**Your objective**
From the line containing "designed to get" down to the last line of the records below, copy every line exactly. Leave out everything before it.
START Data excerpts
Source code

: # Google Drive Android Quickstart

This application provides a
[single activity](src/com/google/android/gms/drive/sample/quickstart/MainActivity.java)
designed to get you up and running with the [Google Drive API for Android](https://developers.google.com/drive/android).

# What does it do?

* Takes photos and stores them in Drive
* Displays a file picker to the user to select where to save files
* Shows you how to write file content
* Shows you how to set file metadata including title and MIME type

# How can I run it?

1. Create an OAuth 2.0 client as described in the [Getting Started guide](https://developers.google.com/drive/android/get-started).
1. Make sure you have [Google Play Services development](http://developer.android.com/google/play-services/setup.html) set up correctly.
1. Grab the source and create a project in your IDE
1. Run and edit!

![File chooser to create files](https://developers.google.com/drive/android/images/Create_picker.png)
END Data excerpts
**Response box**
designed to get you up and running with the [Google Drive API for Android](https://developers.google.com/drive/android).

# What does it do?

* Takes photos and stores them in Drive
* Displays a file picker to the user to select where to save files
* Shows you how to write file content
* Shows you how to set file metadata including title and MIME type

# How can I run it?

1. Create an OAuth 2.0 client as described in the [Getting Started guide](https://developers.google.com/drive/android/get-started).
1. Make sure you have [Google Play Services development](http://developer.android.com/google/play-services/setup.html) set up correctly.
1. Grab the source and create a project in your IDE
1. Run and edit!

![File chooser to create files](https://developers.google.com/drive/android/images/Create_picker.png)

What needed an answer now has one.